YOUR ASSIGNMENT.
Count the lines in the following data that include "shall". Please write only the number.

Plain-text document sources
-*-*-

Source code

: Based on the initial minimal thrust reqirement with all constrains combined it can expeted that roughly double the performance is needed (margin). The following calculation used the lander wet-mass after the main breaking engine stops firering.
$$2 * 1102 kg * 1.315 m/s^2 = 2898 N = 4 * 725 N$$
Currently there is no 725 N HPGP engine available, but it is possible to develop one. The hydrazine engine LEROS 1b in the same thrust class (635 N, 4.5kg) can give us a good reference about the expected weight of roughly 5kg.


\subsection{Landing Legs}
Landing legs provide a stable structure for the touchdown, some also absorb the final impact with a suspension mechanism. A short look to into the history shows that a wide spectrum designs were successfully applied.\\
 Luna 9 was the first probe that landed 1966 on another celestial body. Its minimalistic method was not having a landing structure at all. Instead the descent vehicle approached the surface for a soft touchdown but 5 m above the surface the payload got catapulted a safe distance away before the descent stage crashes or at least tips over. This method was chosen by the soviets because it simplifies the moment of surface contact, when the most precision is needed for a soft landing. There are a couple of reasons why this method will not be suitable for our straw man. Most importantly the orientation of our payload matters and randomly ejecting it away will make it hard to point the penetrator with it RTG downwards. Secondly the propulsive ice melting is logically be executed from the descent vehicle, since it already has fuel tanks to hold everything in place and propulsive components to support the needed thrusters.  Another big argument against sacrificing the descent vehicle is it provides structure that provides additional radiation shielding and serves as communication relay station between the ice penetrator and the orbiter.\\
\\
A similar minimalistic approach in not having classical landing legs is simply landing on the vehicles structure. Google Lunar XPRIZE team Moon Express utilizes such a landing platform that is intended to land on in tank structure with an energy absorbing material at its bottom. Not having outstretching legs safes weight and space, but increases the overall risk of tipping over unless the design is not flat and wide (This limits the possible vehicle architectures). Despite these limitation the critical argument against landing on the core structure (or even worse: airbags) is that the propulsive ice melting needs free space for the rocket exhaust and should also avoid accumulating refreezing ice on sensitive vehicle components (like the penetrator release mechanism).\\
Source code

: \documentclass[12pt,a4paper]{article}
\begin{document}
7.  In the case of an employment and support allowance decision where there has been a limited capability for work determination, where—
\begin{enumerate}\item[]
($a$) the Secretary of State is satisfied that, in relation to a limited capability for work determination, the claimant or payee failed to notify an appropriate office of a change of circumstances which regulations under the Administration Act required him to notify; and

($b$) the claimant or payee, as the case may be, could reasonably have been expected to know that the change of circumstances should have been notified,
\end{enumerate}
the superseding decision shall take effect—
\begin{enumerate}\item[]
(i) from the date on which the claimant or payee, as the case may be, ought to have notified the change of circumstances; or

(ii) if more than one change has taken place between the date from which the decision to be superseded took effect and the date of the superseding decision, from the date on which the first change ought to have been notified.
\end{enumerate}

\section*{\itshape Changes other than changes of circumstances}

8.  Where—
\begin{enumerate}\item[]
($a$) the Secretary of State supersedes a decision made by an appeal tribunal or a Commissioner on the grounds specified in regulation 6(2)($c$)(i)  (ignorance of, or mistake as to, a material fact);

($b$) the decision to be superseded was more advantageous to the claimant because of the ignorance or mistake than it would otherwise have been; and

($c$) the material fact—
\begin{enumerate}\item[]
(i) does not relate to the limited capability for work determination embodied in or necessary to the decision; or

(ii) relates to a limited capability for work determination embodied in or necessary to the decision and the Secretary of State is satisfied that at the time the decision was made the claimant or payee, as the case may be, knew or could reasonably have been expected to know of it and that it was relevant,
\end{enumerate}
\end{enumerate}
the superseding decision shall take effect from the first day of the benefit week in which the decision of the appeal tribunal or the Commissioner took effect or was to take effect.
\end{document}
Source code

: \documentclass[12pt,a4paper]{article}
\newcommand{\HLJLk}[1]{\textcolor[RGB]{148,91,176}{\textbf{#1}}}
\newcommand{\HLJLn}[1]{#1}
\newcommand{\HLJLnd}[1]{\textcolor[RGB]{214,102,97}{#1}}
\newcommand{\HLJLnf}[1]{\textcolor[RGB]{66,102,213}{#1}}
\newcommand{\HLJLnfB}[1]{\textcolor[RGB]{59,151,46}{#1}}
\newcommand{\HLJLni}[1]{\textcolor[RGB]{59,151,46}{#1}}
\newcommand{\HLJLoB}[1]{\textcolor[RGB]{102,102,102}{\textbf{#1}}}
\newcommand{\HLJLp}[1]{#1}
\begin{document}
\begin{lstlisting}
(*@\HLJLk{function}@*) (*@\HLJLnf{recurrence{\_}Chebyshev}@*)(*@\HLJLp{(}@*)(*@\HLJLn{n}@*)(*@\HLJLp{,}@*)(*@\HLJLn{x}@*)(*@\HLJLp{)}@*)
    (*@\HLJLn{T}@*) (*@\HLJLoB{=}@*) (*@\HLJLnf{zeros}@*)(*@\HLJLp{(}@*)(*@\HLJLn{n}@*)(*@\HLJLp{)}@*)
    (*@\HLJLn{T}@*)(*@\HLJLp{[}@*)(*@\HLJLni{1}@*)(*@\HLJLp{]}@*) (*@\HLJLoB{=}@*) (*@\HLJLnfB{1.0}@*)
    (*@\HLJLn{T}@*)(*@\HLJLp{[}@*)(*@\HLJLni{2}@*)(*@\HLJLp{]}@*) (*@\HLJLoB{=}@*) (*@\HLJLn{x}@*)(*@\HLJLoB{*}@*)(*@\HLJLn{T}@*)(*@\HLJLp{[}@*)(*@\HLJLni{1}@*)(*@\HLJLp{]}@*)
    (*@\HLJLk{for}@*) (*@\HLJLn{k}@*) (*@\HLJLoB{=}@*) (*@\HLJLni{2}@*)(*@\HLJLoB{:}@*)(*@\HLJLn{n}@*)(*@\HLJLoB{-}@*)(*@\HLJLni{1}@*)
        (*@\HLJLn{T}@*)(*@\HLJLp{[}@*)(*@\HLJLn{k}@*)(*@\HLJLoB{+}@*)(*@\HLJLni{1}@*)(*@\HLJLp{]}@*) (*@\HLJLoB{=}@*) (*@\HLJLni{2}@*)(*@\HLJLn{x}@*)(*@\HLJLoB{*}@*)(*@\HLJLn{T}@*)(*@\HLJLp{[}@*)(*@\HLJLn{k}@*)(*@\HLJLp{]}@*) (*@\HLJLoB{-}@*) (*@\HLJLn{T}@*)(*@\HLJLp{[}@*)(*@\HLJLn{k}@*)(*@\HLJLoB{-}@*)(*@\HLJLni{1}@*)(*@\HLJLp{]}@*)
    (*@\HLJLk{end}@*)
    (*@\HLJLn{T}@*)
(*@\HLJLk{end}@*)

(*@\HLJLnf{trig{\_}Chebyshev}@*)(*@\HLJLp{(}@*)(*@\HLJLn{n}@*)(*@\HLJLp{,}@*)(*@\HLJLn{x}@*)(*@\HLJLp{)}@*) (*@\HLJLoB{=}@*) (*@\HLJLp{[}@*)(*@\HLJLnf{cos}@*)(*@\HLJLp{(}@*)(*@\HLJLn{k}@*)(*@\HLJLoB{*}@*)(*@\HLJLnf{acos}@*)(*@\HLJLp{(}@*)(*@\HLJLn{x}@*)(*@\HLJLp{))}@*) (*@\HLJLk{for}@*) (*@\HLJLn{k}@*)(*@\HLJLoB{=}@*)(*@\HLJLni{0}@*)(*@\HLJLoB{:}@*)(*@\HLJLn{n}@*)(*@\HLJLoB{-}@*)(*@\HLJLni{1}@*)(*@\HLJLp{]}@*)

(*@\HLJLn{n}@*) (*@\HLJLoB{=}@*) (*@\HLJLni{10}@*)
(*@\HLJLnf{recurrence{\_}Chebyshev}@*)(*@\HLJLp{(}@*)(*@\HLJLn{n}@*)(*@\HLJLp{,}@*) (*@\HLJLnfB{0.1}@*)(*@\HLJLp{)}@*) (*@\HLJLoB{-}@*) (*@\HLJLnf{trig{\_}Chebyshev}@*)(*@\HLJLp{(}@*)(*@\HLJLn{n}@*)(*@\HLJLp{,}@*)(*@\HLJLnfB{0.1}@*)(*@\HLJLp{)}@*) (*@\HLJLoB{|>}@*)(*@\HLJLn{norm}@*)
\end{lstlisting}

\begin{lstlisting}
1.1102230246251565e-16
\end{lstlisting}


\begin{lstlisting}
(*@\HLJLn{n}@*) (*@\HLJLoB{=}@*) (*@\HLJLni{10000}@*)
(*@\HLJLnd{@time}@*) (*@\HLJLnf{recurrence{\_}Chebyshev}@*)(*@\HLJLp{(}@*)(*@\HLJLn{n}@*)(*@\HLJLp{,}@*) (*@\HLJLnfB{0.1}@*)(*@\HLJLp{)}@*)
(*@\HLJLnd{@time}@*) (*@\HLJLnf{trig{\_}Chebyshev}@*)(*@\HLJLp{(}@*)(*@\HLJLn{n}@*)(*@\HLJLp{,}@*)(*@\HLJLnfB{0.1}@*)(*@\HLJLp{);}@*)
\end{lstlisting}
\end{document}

-*-*-

PROBLEM SOLUTION.
2